Alan R. Sandstrom is a sociocultural anthropologist with interests in cultural ecology, cultural materialism, economic anthropology, history and theory of anthropology, Native peoples of Mesoamerica and North America, and religion, ritual, and symbolism. He has conducted ethnographic field research among Tibetans in exile in the Himalaya region of Himachal Pradesh, northern India, and worked for more than 40 years among Nahuatl speakers of northern Veracruz, Mexico.
Sandstrom began fieldwork among the Nahua in Mexico in the summer of 1970, returning for a 16-month stay in 1972-1973 to collect data for a dissertation in anthropology at Indiana University. From 1974 until the present, the research has been a joint venture with his wife, Pamela Effrein Sandstrom, who earned master's and doctoral degrees in library and information science at Indiana University. Together, the Sandstroms have visited a small community of 600 Nahuatl speakers regularly over the intervening years. In 1985, they returned to the field accompanied by their three-year-old son, Michael Anthony Sandstrom. In addition to numerous shorter visits ranging from a few days to a few weeks, the Sandstroms have been in residence in the village for long periods during 1985-1986, 1990, and 1997-1998. The last extended stay was during joint sabbatical research leaves granted by Indiana University-Purdue University Fort Wayne in 2006-2007.

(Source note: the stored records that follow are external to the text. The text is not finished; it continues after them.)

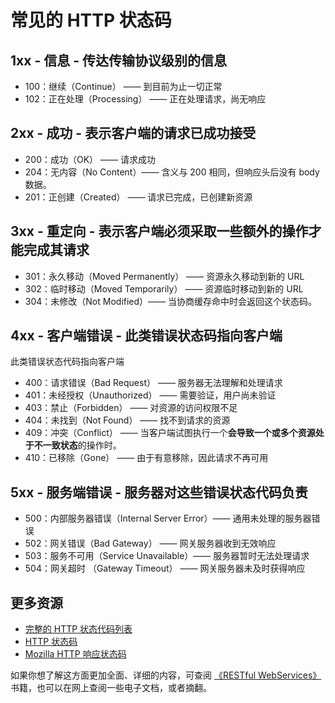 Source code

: # 常见的 HTTP 状态码

## 1xx - 信息 - 传达传输协议级别的信息

- 100：继续（Continue） —— 到目前为止一切正常
- 102：正在处理（Processing） —— 正在处理请求，尚无响应

## 2xx - 成功 - 表示客户端的请求已成功接受

- 200：成功（OK） —— 请求成功
- 204：无内容（No Content）—— 含义与 200 相同，但响应头后没有 body 数据。
- 201：正创建（Created） —— 请求已完成，已创建新资源

## 3xx - 重定向 - 表示客户端必须采取一些额外的操作才能完成其请求

- 301：永久移动（Moved Permanently） —— 资源永久移动到新的 URL
- 302：临时移动（Moved Temporarily） —— 资源临时移动到新的 URL
- 304：未修改（Not Modified）—— 当协商缓存命中时会返回这个状态码。

## 4xx - 客户端错误 - 此类错误状态码指向客户端

此类错误状态代码指向客户端

- 400：请求错误（Bad Request） —— 服务器无法理解和处理请求
- 401：未经授权（Unauthorized） —— 需要验证，用户尚未验证
- 403：禁止（Forbidden） —— 对资源的访问权限不足
- 404：未找到（Not Found） —— 找不到请求的资源
- 409：冲突（Conflict） —— 当客户端试图执行一个**会导致一个或多个资源处于不一致状态**的操作时。
- 410：已移除（Gone） —— 由于有意移除，因此请求不再可用

## 5xx - 服务端错误 - 服务器对这些错误状态代码负责

- 500：内部服务器错误（Internal Server Error）—— 通用未处理的服务器错误
- 502：网关错误（Bad Gateway） —— 网关服务器收到无效响应
- 503：服务不可用（Service Unavailable）—— 服务器暂时无法处理请求
- 504：网关超时 （Gateway Timeout） —— 网关服务器未及时获得响应

## 更多资源

- [完整的 HTTP 状态代码列表](https://httpstatuses.com/)
- [HTTP 状态码](http://www.restapitutorial.com/httpstatuscodes.html)
- [Mozilla HTTP 响应状态码](https://developer.mozilla.org/en-US/docs/Web/HTTP/Status)

如果你想了解这方面更加全面、详细的内容，可查阅 [《RESTful WebServices》](https://book.douban.com/subject/3094230/) 书籍，也可以在网上查阅一些电子文档，或者摘翻。
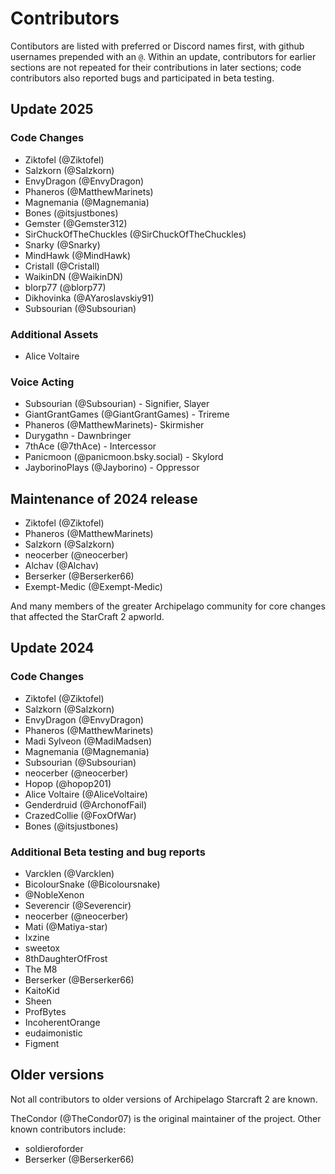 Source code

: # Contributors
Contibutors are listed with preferred or Discord names first, with github usernames prepended with an `@`.
Within an update, contributors for earlier sections are not repeated for their contributions in later sections;
code contributors also reported bugs and participated in beta testing.

## Update 2025
### Code Changes
* Ziktofel (@Ziktofel)
* Salzkorn (@Salzkorn)
* EnvyDragon (@EnvyDragon)
* Phaneros (@MatthewMarinets)
* Magnemania (@Magnemania)
* Bones (@itsjustbones)
* Gemster (@Gemster312)
* SirChuckOfTheChuckles (@SirChuckOfTheChuckles)
* Snarky (@Snarky)
* MindHawk (@MindHawk)
* Cristall (@Cristall)
* WaikinDN (@WaikinDN)
* blorp77 (@blorp77)
* Dikhovinka (@AYaroslavskiy91)
* Subsourian (@Subsourian)

### Additional Assets
* Alice Voltaire

### Voice Acting
* Subsourian (@Subsourian) - Signifier, Slayer
* GiantGrantGames (@GiantGrantGames) - Trireme
* Phaneros (@MatthewMarinets)- Skirmisher
* Durygathn - Dawnbringer
* 7thAce (@7thAce) - Intercessor
* Panicmoon (@panicmoon.bsky.social‬) - Skylord
* JayborinoPlays (@Jayborino) - Oppressor

## Maintenance of 2024 release
* Ziktofel (@Ziktofel)
* Phaneros (@MatthewMarinets)
* Salzkorn (@Salzkorn)
* neocerber (@neocerber)
* Alchav (@Alchav)
* Berserker (@Berserker66)
* Exempt-Medic (@Exempt-Medic)

And many members of the greater Archipelago community for core changes that affected the StarCraft 2 apworld.

## Update 2024
### Code Changes
* Ziktofel (@Ziktofel)
* Salzkorn (@Salzkorn)
* EnvyDragon (@EnvyDragon)
* Phaneros (@MatthewMarinets)
* Madi Sylveon (@MadiMadsen)
* Magnemania (@Magnemania)
* Subsourian (@Subsourian)
* neocerber (@neocerber)
* Hopop (@hopop201)
* Alice Voltaire (@AliceVoltaire)
* Genderdruid (@ArchonofFail)
* CrazedCollie (@FoxOfWar)
* Bones (@itsjustbones)

### Additional Beta testing and bug reports
* Varcklen (@Varcklen)
* BicolourSnake (@Bicoloursnake)
* @NobleXenon
* Severencir (@Severencir)
* neocerber (@neocerber)
* Mati (@Matiya-star)
* Ixzine
* sweetox
* 8thDaughterOfFrost
* The M8
* Berserker (@Berserker66)
* KaitoKid
* Sheen
* ProfBytes
* IncoherentOrange
* eudaimonistic
* Figment

## Older versions
Not all contributors to older versions of Archipelago Starcraft 2 are known.

TheCondor (@TheCondor07) is the original maintainer of the project. Other known contributors include:
* soldieroforder
* Berserker (@Berserker66)
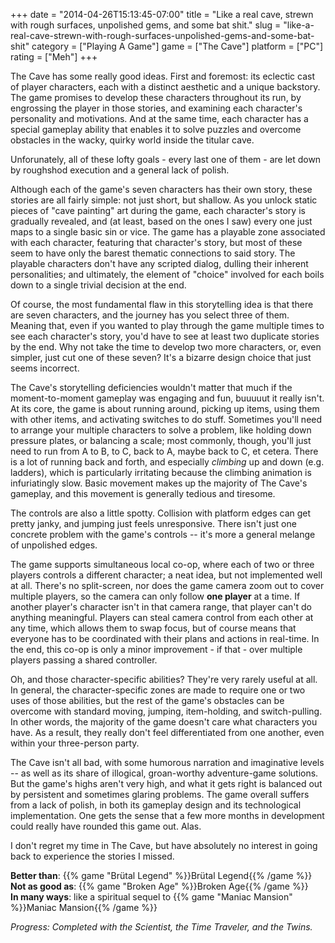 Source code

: +++
date = "2014-04-26T15:13:45-07:00"
title = "Like a real cave, strewn with rough surfaces, unpolished gems, and some bat shit."
slug = "like-a-real-cave-strewn-with-rough-surfaces-unpolished-gems-and-some-bat-shit"
category = ["Playing A Game"]
game = ["The Cave"]
platform = ["PC"]
rating = ["Meh"]
+++

The Cave has some really good ideas.  First and foremost: its eclectic cast of player characters, each with a distinct aesthetic and a unique backstory.  The game promises to develop these characters throughout its run, by engrossing the player in those stories, and examining each character's personality and motivations.  And at the same time, each character has a special gameplay ability that enables it to solve puzzles and overcome obstacles in the wacky, quirky world inside the titular cave.

Unforunately, all of these lofty goals - every last one of them - are let down by roughshod execution and a general lack of polish.

Although each of the game's seven characters has their own story, these stories are all fairly simple: not just short, but shallow.  As you unlock static pieces of "cave painting" art during the game, each character's story is gradually revealed, and (at least, based on the ones I saw) every one just maps to a single basic sin or vice.  The game has a playable zone associated with each character, featuring that character's story, but most of these seem to have only the barest thematic connections to said story.  The playable characters don't have any scripted dialog, dulling their inherent personalities; and ultimately, the element of "choice" involved for each boils down to a single trivial decision at the end.

Of course, the most fundamental flaw in this storytelling idea is that there are seven characters, and the journey has you select three of them.  Meaning that, even if you wanted to play through the game multiple times to see each character's story, you'd have to see at least two duplicate stories by the end.  Why not take the time to develop two more characters, or, even simpler, just cut one of these seven?  It's a bizarre design choice that just seems incorrect.

The Cave's storytelling deficiencies wouldn't matter that much if the moment-to-moment gameplay was engaging and fun, buuuuut it really isn't.  At its core, the game is about running around, picking up items, using them with other items, and activating switches to do stuff.  Sometimes you'll need to arrange your multiple characters to solve a problem, like holding down pressure plates, or balancing a scale; most commonly, though, you'll just need to run from A to B, to C, back to A, maybe back to C, et cetera.  There is a lot of running back and forth, and especially <i>climbing</i> up and down (e.g. ladders), which is particularly irritating because the climbing animation is infuriatingly slow.  Basic movement makes up the majority of The Cave's gameplay, and this movement is generally tedious and tiresome.

The controls are also a little spotty.  Collision with platform edges can get pretty janky, and jumping just feels unresponsive.  There isn't just one concrete problem with the game's controls -- it's more a general melange of unpolished edges.

The game supports simultaneous local co-op, where each of two or three players controls a different character; a neat idea, but not implemented well at all.  There's no split-screen, nor does the game camera zoom out to cover multiple players, so the camera can only follow <b>one player</b> at a time.  If another player's character isn't in that camera range, that player can't do anything meaningful.  Players can steal camera control from each other at any time, which allows them to swap focus, but of course means that everyone has to be coordinated with their plans and actions in real-time.  In the end, this co-op is only a minor improvement - if that - over multiple players passing a shared controller.

Oh, and those character-specific abilities?  They're very rarely useful at all.  In general, the character-specific zones are made to require one or two uses of those abilities, but the rest of the game's obstacles can be overcome with standard moving, jumping, item-holding, and switch-pulling.  In other words, the majority of the game doesn't care what characters you have.  As a result, they really don't feel differentiated from one another, even within your three-person party.

The Cave isn't all bad, with some humorous narration and imaginative levels -- as well as its share of illogical, groan-worthy adventure-game solutions.  But the game's highs aren't very high, and what it gets right is balanced out by persistent and sometimes glaring problems.  The game overall suffers from a lack of polish, in both its gameplay design and its technological implementation.  One gets the sense that a few more months in development could really have rounded this game out.  Alas.

I don't regret my time in The Cave, but have absolutely no interest in going back to experience the stories I missed.

<b>Better than</b>: {{% game "Brütal Legend" %}}Brütal Legend{{% /game %}}  
<b>Not as good as</b>: {{% game "Broken Age" %}}Broken Age{{% /game %}}  
<b>In many ways</b>: like a spiritual sequel to {{% game "Maniac Mansion" %}}Maniac Mansion{{% /game %}}

<i>Progress: Completed with the Scientist, the Time Traveler, and the Twins.</i>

Sandstrom's long-term ethnographic fieldwork based on participant observation has been conducted in a single community he calls Amatlán (a pseudonym used to protect the privacy of research consultants and community members). The village is located in the municipio of Ixhuatlán de Madero, Veracruz, Mexico, in the foothills of the Sierra Madre Oriental mountains; the community should not be confused with other locales in Veracruz named Amatlán. Research methodologies have included formal and informal interviewing, observation and photography of daily life and rituals, questionnaire research, elicitation of kinship data, compilation of census data, mapping for GIS analysis, and archival research in state and regional archives in Mexico. The Sandstroms' eight-month stay during 1980 among the Tibetans in exile in northern India provided a valuable cross-cultural perspective that has served to clarify the Mesoamerican data on religious ideology.